(Your assignment): Return the listing in full, word for word.

(Information supplied):
=== Begin Enclosure ===

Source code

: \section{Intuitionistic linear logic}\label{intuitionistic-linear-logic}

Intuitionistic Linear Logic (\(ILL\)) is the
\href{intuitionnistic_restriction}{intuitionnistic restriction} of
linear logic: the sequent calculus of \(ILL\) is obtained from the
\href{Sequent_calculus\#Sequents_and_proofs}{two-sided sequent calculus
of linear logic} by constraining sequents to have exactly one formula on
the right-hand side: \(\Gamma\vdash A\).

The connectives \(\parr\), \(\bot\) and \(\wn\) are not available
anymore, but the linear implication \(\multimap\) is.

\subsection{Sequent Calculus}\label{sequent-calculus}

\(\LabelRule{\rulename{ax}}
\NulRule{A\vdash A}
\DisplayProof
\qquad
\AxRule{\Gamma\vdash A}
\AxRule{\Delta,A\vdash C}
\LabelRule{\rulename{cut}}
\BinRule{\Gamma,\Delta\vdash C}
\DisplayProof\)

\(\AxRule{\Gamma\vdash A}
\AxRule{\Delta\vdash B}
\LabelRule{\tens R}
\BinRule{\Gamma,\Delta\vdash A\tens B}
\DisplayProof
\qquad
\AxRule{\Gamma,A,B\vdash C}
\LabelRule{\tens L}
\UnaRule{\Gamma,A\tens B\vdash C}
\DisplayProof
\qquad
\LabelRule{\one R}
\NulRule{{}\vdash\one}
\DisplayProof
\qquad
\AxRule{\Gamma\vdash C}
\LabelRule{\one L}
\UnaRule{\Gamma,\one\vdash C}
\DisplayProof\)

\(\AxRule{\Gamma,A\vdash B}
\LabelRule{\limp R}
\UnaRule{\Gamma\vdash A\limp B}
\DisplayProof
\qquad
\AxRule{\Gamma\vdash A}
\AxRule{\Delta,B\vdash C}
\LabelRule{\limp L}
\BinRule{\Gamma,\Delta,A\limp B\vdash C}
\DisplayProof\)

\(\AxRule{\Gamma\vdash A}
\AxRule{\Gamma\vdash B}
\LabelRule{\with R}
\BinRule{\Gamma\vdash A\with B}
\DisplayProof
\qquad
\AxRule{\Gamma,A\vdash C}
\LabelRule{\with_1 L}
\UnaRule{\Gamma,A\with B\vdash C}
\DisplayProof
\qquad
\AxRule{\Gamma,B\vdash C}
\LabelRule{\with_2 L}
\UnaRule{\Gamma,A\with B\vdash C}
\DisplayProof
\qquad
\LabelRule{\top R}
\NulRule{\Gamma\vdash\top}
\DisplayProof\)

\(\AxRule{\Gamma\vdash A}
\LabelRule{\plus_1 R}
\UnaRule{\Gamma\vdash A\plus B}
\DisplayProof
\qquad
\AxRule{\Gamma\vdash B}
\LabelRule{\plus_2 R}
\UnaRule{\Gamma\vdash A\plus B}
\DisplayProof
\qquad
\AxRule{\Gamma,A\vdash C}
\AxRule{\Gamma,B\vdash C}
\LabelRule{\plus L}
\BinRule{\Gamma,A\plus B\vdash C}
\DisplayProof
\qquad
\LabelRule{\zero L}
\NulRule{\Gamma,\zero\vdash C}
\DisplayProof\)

=== End Enclosure ===

(Answer to the exercise):
Source code

: \section{Intuitionistic linear logic}\label{intuitionistic-linear-logic}

Intuitionistic Linear Logic (\(ILL\)) is the
\href{intuitionnistic_restriction}{intuitionnistic restriction} of
linear logic: the sequent calculus of \(ILL\) is obtained from the
\href{Sequent_calculus\#Sequents_and_proofs}{two-sided sequent calculus
of linear logic} by constraining sequents to have exactly one formula on
the right-hand side: \(\Gamma\vdash A\).

The connectives \(\parr\), \(\bot\) and \(\wn\) are not available
anymore, but the linear implication \(\multimap\) is.

\subsection{Sequent Calculus}\label{sequent-calculus}

\(\LabelRule{\rulename{ax}}
\NulRule{A\vdash A}
\DisplayProof
\qquad
\AxRule{\Gamma\vdash A}
\AxRule{\Delta,A\vdash C}
\LabelRule{\rulename{cut}}
\BinRule{\Gamma,\Delta\vdash C}
\DisplayProof\)

\(\AxRule{\Gamma\vdash A}
\AxRule{\Delta\vdash B}
\LabelRule{\tens R}
\BinRule{\Gamma,\Delta\vdash A\tens B}
\DisplayProof
\qquad
\AxRule{\Gamma,A,B\vdash C}
\LabelRule{\tens L}
\UnaRule{\Gamma,A\tens B\vdash C}
\DisplayProof
\qquad
\LabelRule{\one R}
\NulRule{{}\vdash\one}
\DisplayProof
\qquad
\AxRule{\Gamma\vdash C}
\LabelRule{\one L}
\UnaRule{\Gamma,\one\vdash C}
\DisplayProof\)

\(\AxRule{\Gamma,A\vdash B}
\LabelRule{\limp R}
\UnaRule{\Gamma\vdash A\limp B}
\DisplayProof
\qquad
\AxRule{\Gamma\vdash A}
\AxRule{\Delta,B\vdash C}
\LabelRule{\limp L}
\BinRule{\Gamma,\Delta,A\limp B\vdash C}
\DisplayProof\)

\(\AxRule{\Gamma\vdash A}
\AxRule{\Gamma\vdash B}
\LabelRule{\with R}
\BinRule{\Gamma\vdash A\with B}
\DisplayProof
\qquad
\AxRule{\Gamma,A\vdash C}
\LabelRule{\with_1 L}
\UnaRule{\Gamma,A\with B\vdash C}
\DisplayProof
\qquad
\AxRule{\Gamma,B\vdash C}
\LabelRule{\with_2 L}
\UnaRule{\Gamma,A\with B\vdash C}
\DisplayProof
\qquad
\LabelRule{\top R}
\NulRule{\Gamma\vdash\top}
\DisplayProof\)

\(\AxRule{\Gamma\vdash A}
\LabelRule{\plus_1 R}
\UnaRule{\Gamma\vdash A\plus B}
\DisplayProof
\qquad
\AxRule{\Gamma\vdash B}
\LabelRule{\plus_2 R}
\UnaRule{\Gamma\vdash A\plus B}
\DisplayProof
\qquad
\AxRule{\Gamma,A\vdash C}
\AxRule{\Gamma,B\vdash C}
\LabelRule{\plus L}
\BinRule{\Gamma,A\plus B\vdash C}
\DisplayProof
\qquad
\LabelRule{\zero L}
\NulRule{\Gamma,\zero\vdash C}
\DisplayProof\)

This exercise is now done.